> [Task requirements] Among the entries below, find the lines that contain the string "model". State only how many there are.

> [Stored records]
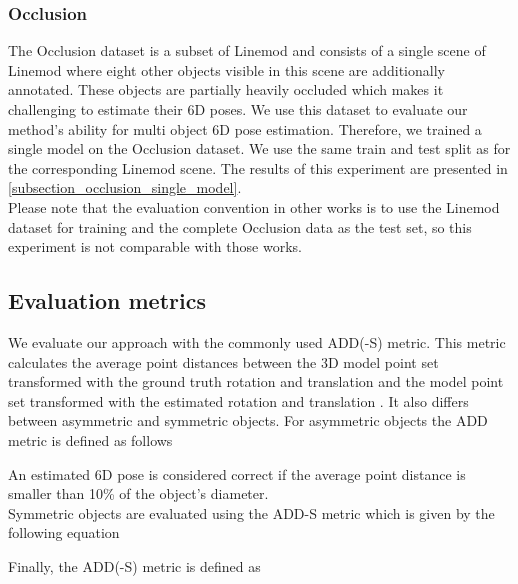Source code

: \documentclass[twocolumn, 10pt, letterpaper]{article}
\begin{document}
\subsubsection{Occlusion}
\label{subsubsection_occlusion}
The Occlusion dataset is a subset of Linemod and consists of a single scene of Linemod where eight other objects visible in this scene are additionally annotated. These objects are partially heavily occluded which makes it challenging to estimate their 6D poses. We use this dataset to evaluate our method's ability for multi object 6D pose estimation. Therefore, we trained a single model on the Occlusion dataset. We use the same train and test split as for the corresponding Linemod scene. The results of this experiment are presented in \autoref{subsection_occlusion_single_model}.\\
Please note that the evaluation convention in other works \cite{PoseCNN}\cite{PVNet} is to use the Linemod dataset for training and the complete Occlusion data as the test set, so this experiment is not comparable with those works.

\subsection{Evaluation metrics}
\label{subsection_evaluation_metrics}
We evaluate our approach with the commonly used ADD(-S) metric\cite{ADD}. This metric calculates the average point distances between the 3D model point set  transformed with the ground truth rotation  and translation  and the model point set transformed with the estimated rotation  and translation . It also differs between asymmetric and symmetric objects. For asymmetric objects the ADD metric is defined as follows

An estimated 6D pose is considered correct if the average point distance is smaller than 10\% of the object's diameter.\\
Symmetric objects are evaluated using the ADD-S metric which is given by the following equation

Finally, the ADD(-S) metric is defined as 
\end{document}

> [Response area] 2